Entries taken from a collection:

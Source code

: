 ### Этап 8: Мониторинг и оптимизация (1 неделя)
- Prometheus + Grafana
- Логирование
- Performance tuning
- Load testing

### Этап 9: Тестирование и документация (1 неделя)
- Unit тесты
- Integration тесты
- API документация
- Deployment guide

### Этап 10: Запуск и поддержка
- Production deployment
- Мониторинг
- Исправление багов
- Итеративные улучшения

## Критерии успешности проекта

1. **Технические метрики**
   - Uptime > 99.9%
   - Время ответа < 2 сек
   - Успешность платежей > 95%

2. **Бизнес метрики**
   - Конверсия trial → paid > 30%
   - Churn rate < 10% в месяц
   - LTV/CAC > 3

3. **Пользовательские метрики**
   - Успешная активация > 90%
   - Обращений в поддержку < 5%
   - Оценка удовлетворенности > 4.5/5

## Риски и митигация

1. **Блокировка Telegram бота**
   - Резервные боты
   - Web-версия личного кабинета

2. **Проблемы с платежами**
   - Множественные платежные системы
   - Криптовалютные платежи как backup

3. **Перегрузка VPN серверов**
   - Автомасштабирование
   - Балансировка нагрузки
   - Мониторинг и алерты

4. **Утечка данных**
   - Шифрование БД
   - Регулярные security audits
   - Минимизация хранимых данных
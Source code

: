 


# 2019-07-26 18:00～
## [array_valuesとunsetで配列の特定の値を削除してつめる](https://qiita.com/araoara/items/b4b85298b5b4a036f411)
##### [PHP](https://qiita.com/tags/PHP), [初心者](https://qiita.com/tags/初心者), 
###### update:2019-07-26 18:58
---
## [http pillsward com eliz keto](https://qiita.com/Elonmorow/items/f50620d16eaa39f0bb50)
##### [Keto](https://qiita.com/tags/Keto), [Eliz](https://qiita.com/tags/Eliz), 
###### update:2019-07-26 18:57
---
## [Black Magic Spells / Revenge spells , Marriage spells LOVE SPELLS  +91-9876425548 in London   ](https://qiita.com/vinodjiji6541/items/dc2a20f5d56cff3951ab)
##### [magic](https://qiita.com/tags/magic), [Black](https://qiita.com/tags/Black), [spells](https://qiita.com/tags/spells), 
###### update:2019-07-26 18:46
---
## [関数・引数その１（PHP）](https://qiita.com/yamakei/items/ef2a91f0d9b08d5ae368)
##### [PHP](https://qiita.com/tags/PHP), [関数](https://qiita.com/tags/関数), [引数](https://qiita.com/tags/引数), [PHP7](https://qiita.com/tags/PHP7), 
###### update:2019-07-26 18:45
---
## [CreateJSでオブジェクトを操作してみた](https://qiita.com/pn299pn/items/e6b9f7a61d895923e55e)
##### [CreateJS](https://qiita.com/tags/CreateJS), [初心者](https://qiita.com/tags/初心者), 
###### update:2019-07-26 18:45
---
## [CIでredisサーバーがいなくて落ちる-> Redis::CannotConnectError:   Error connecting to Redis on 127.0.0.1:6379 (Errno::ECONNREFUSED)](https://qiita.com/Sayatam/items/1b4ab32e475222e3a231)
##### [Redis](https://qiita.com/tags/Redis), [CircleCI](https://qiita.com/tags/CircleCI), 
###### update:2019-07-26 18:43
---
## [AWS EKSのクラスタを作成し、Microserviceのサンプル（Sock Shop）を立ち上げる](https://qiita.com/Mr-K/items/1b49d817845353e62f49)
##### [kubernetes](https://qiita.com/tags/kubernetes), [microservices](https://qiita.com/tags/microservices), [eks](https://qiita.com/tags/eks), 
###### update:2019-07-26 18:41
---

> **What needs to be done**
Your task is to copy every entry above, exactly as written.

> **Exercise solution**
Source code

: ### Этап 8: Мониторинг и оптимизация (1 неделя)
- Prometheus + Grafana
- Логирование
- Performance tuning
- Load testing

### Этап 9: Тестирование и документация (1 неделя)
- Unit тесты
- Integration тесты
- API документация
- Deployment guide

### Этап 10: Запуск и поддержка
- Production deployment
- Мониторинг
- Исправление багов
- Итеративные улучшения

## Критерии успешности проекта

1. **Технические метрики**
   - Uptime > 99.9%
   - Время ответа < 2 сек
   - Успешность платежей > 95%

2. **Бизнес метрики**
   - Конверсия trial → paid > 30%
   - Churn rate < 10% в месяц
   - LTV/CAC > 3

3. **Пользовательские метрики**
   - Успешная активация > 90%
   - Обращений в поддержку < 5%
   - Оценка удовлетворенности > 4.5/5

## Риски и митигация

1. **Блокировка Telegram бота**
   - Резервные боты
   - Web-версия личного кабинета

2. **Проблемы с платежами**
   - Множественные платежные системы
   - Криптовалютные платежи как backup

3. **Перегрузка VPN серверов**
   - Автомасштабирование
   - Балансировка нагрузки
   - Мониторинг и алерты

4. **Утечка данных**
   - Шифрование БД
   - Регулярные security audits
   - Минимизация хранимых данных
Source code

: 


# 2019-07-26 18:00～
## [array_valuesとunsetで配列の特定の値を削除してつめる](https://qiita.com/araoara/items/b4b85298b5b4a036f411)
##### [PHP](https://qiita.com/tags/PHP), [初心者](https://qiita.com/tags/初心者), 
###### update:2019-07-26 18:58
---
## [http pillsward com eliz keto](https://qiita.com/Elonmorow/items/f50620d16eaa39f0bb50)
##### [Keto](https://qiita.com/tags/Keto), [Eliz](https://qiita.com/tags/Eliz), 
###### update:2019-07-26 18:57
---
## [Black Magic Spells / Revenge spells , Marriage spells LOVE SPELLS  +91-9876425548 in London   ](https://qiita.com/vinodjiji6541/items/dc2a20f5d56cff3951ab)
##### [magic](https://qiita.com/tags/magic), [Black](https://qiita.com/tags/Black), [spells](https://qiita.com/tags/spells), 
###### update:2019-07-26 18:46
---
## [関数・引数その１（PHP）](https://qiita.com/yamakei/items/ef2a91f0d9b08d5ae368)
##### [PHP](https://qiita.com/tags/PHP), [関数](https://qiita.com/tags/関数), [引数](https://qiita.com/tags/引数), [PHP7](https://qiita.com/tags/PHP7), 
###### update:2019-07-26 18:45
---
## [CreateJSでオブジェクトを操作してみた](https://qiita.com/pn299pn/items/e6b9f7a61d895923e55e)
##### [CreateJS](https://qiita.com/tags/CreateJS), [初心者](https://qiita.com/tags/初心者), 
###### update:2019-07-26 18:45
---
## [CIでredisサーバーがいなくて落ちる-> Redis::CannotConnectError:   Error connecting to Redis on 127.0.0.1:6379 (Errno::ECONNREFUSED)](https://qiita.com/Sayatam/items/1b4ab32e475222e3a231)
##### [Redis](https://qiita.com/tags/Redis), [CircleCI](https://qiita.com/tags/CircleCI), 
###### update:2019-07-26 18:43
---
## [AWS EKSのクラスタを作成し、Microserviceのサンプル（Sock Shop）を立ち上げる](https://qiita.com/Mr-K/items/1b49d817845353e62f49)
##### [kubernetes](https://qiita.com/tags/kubernetes), [microservices](https://qiita.com/tags/microservices), [eks](https://qiita.com/tags/eks), 
###### update:2019-07-26 18:41
---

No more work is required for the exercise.